Neither party’s delay or failure to perform any provision of this Agreement (other than payment obligations) as a result of circumstances beyond its control (including, but not limited to, war, strikes, fires, floods, power failures, telecommunications or Internet failures or damage to or destruction of any network facilities or servers) that prevents it from fulfilling its obligations under this Agreement (any such circumstances being “Force Majeure”) will be deemed a breach of this Agreement. For avoidance of doubt, a party’s financial inability to perform its obligations shall, in no event, constitute a Force Majeure.

16. Severability

The invalidity or unenforceability of any provision of this Agreement will not affect any other provisions of this Agreement.

17. Modifications

Elsevier reserves the right to change, modify, add or remove non-material portions of this Agreement, including but not limited to substituted titles, IP addresses, authentication mechanisms, invoicing and contact address details, at its sole discretion at any time and without prior notice to Client.  Please check the terms periodically for any such modifications.  Client’s continued use of Elsevier Products following the posting of any changes will be deemed that Client has accepted and agrees to the changes.  No other change, modification, amendment or waiver of any provision of this Agreement will be valid unless in writing and signed by the parties.

18. Assignment

Client will not assign, transfer or license any of its rights or obligations under this Agreement unless it obtains the prior written consent of Elsevier, which consent will not unreasonably be withheld.
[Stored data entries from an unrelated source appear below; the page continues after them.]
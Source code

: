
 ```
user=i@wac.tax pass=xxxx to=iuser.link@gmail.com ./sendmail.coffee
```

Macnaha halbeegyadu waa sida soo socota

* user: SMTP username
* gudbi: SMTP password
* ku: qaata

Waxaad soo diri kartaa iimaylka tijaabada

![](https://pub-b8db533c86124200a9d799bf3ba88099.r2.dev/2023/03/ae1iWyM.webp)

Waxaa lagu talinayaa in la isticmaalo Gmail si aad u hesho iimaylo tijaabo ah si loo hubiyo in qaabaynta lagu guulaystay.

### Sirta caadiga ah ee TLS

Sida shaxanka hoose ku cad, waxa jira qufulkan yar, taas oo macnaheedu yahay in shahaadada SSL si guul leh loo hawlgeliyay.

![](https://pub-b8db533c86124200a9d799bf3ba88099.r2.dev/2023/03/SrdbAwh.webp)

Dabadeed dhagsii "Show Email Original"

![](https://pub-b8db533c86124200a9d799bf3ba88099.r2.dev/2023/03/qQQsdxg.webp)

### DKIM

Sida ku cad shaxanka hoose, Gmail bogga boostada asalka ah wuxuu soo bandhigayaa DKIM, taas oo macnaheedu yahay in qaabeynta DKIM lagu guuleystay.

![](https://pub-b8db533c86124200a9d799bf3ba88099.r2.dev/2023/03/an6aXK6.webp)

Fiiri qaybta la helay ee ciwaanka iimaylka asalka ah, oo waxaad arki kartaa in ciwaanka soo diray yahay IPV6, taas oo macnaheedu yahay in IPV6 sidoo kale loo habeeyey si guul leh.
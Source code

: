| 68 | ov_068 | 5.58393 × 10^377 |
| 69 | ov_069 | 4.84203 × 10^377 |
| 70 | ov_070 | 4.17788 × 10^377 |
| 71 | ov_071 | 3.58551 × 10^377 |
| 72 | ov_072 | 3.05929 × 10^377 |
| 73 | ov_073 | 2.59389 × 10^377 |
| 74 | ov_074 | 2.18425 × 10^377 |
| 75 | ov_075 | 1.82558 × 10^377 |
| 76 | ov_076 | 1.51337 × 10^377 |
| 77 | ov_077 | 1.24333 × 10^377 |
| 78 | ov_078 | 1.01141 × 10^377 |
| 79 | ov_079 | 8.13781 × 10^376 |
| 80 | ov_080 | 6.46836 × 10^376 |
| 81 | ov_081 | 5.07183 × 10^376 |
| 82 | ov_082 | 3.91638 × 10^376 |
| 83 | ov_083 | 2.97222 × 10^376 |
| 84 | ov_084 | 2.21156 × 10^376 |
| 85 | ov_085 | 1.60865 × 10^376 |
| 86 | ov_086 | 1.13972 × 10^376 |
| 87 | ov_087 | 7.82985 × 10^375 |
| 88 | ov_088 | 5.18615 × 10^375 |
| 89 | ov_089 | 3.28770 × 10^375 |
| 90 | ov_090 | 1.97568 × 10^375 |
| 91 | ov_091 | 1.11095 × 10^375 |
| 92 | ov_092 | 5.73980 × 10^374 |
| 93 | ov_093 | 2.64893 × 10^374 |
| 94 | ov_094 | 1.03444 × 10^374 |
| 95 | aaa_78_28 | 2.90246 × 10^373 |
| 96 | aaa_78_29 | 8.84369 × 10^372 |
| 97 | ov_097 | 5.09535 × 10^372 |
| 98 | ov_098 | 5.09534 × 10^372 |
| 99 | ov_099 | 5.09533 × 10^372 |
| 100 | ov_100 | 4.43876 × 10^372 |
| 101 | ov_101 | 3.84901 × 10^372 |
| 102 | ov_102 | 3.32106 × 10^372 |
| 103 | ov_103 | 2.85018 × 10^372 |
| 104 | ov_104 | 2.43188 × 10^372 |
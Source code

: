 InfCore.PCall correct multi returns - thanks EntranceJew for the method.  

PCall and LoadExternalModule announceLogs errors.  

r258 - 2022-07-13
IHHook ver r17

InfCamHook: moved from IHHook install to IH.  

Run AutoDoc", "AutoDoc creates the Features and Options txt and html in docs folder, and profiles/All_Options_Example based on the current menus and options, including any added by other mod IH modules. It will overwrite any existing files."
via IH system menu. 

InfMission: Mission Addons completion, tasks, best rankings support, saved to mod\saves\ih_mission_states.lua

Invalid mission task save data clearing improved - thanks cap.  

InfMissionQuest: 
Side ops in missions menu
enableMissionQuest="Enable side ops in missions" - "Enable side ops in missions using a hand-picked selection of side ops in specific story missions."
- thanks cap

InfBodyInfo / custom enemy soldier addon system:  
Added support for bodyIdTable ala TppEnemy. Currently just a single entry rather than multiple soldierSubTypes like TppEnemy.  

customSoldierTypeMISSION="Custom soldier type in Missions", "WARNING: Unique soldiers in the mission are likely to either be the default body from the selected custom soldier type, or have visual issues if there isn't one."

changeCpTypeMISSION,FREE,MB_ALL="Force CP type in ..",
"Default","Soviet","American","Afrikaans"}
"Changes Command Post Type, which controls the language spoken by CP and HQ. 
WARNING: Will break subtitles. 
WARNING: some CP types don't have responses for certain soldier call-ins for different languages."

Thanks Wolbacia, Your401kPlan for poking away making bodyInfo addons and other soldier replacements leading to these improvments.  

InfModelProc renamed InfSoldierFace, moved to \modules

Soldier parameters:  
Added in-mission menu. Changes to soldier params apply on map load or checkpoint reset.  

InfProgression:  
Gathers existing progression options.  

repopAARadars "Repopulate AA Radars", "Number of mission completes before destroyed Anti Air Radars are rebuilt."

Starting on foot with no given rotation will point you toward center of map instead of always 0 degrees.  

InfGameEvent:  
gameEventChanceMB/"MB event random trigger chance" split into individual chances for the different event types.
19. Choice of Law/Choice of Venue

This Agreement will be governed by and construed in accordance with the laws of the State of the Commonwealth of Pennsylvania without regard to conflict of law principles and the parties irrevocably consent to the exclusive jurisdiction of the United States District Court for the Eastern District of Pennsylvania or state courts of Philadelphia County, Pennsylvania.

20. Compliance with Sanction Laws Elsevier reserves the right to deny online access to the Products to any person or entity who is prohibited from receiving such access based on any applicable sanctions or embargoes laws.

21. Privacy

To the extent that the Client or its Authorized Users provide any personal data to Elsevier during account registration or otherwise, the parties acknowledge and agree that such information will be processed by Elsevier in accordance with the Elsevier privacy policy at https://www.elsevier.com/legal/privacy-policy and the Elsevier Data Processing Addendum at https://www.elsevier.com/legal/data-processing-terms (“DPA”). Client will comply with the Data Protection Laws in providing any personal data to Elsevier. Terms used but not defined in this section shall have the meanings ascribed to them in the DPA.

22. Execution

This Agreement may be executed in counterparts, and signatures exchanged by facsimile or other electronic means are effective to the same extent as original signatures.